(EXERCISE)
Across the entries that follow, count the lines with the string "orders" and reply with that count alone.

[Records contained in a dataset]
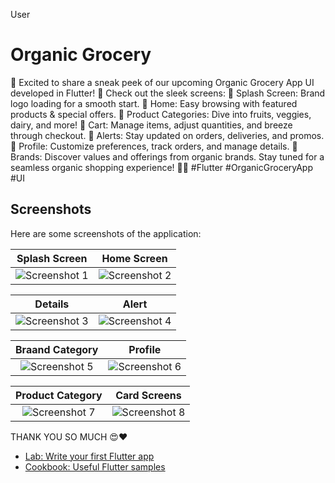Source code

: User
# Organic Grocery

🌱 Excited to share a sneak peek of our upcoming Organic Grocery App UI developed in Flutter! 📱 Check out the sleek screens:
🔸 Splash Screen: Brand logo loading for a smooth start.
🔸 Home: Easy browsing with featured products & special offers.
🔸 Product Categories: Dive into fruits, veggies, dairy, and more!
🔸 Cart: Manage items, adjust quantities, and breeze through checkout.
🔸 Alerts: Stay updated on orders, deliveries, and promos.
🔸 Profile: Customize preferences, track orders, and manage details.
🔸 Brands: Discover values and offerings from organic brands.
Stay tuned for a seamless organic shopping experience! 🛒✨ #Flutter #OrganicGroceryApp #UI

## Screenshots

Here are some screenshots of the application:

| Splash Screen                           | Home Screen                     | 
|:--------------------------------------:|:--------------------------------------:|
| ![Screenshot 1](https://github.com/FahadFarooq40/Organic-Groceries-/assets/104043766/b3918511-879b-4aca-85e6-f7d14ebe8489) | ![Screenshot 2](https://github.com/FahadFarooq40/Organic-Groceries-/assets/104043766/79992116-f4d5-4d0e-bd61-7de6c3592a13) |

| Details                                 | Alert                           | 
|:--------------------------------------:|:--------------------------------------:|
| ![Screenshot 3](https://github.com/FahadFarooq40/Organic-Groceries-/assets/104043766/f83fd0fb-7480-495f-8e5b-c8b76b9edeb6) | ![Screenshot 4](https://github.com/FahadFarooq40/Organic-Groceries-/assets/104043766/5a7904f5-fcd0-420b-8d2d-ef42678d48c7) |

| Braand Category                                  | Profile                           | 
|:--------------------------------------:|:--------------------------------------:|
| ![Screenshot 5](https://github.com/FahadFarooq40/Organic-Groceries-/assets/104043766/a78ea2a3-37b6-4b04-9f1b-f1dfbe5aaef4) | ![Screenshot 6](https://github.com/FahadFarooq40/Organic-Groceries-/assets/104043766/ff9b0b5f-20c2-4942-9456-1c74aa51f211) |

| Product Category                                  | Card Screens                           | 
|:--------------------------------------:|:--------------------------------------:|
| ![Screenshot 7](https://github.com/FahadFarooq40/Organic-Groceries-/assets/104043766/a4a19c0e-d257-46e5-9fed-e5ea3655bd1d) | ![Screenshot 8](https://github.com/FahadFarooq40/Organic-Groceries-/assets/104043766/a958819f-6bb6-4bbf-8903-57d99cbf40d9) |

THANK YOU SO MUCH 😍❤️






- [Lab: Write your first Flutter app](https://docs.flutter.dev/get-started/codelab)
- [Cookbook: Useful Flutter samples](https://docs.flutter.dev/cookbook)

(ANSWER AREA)
2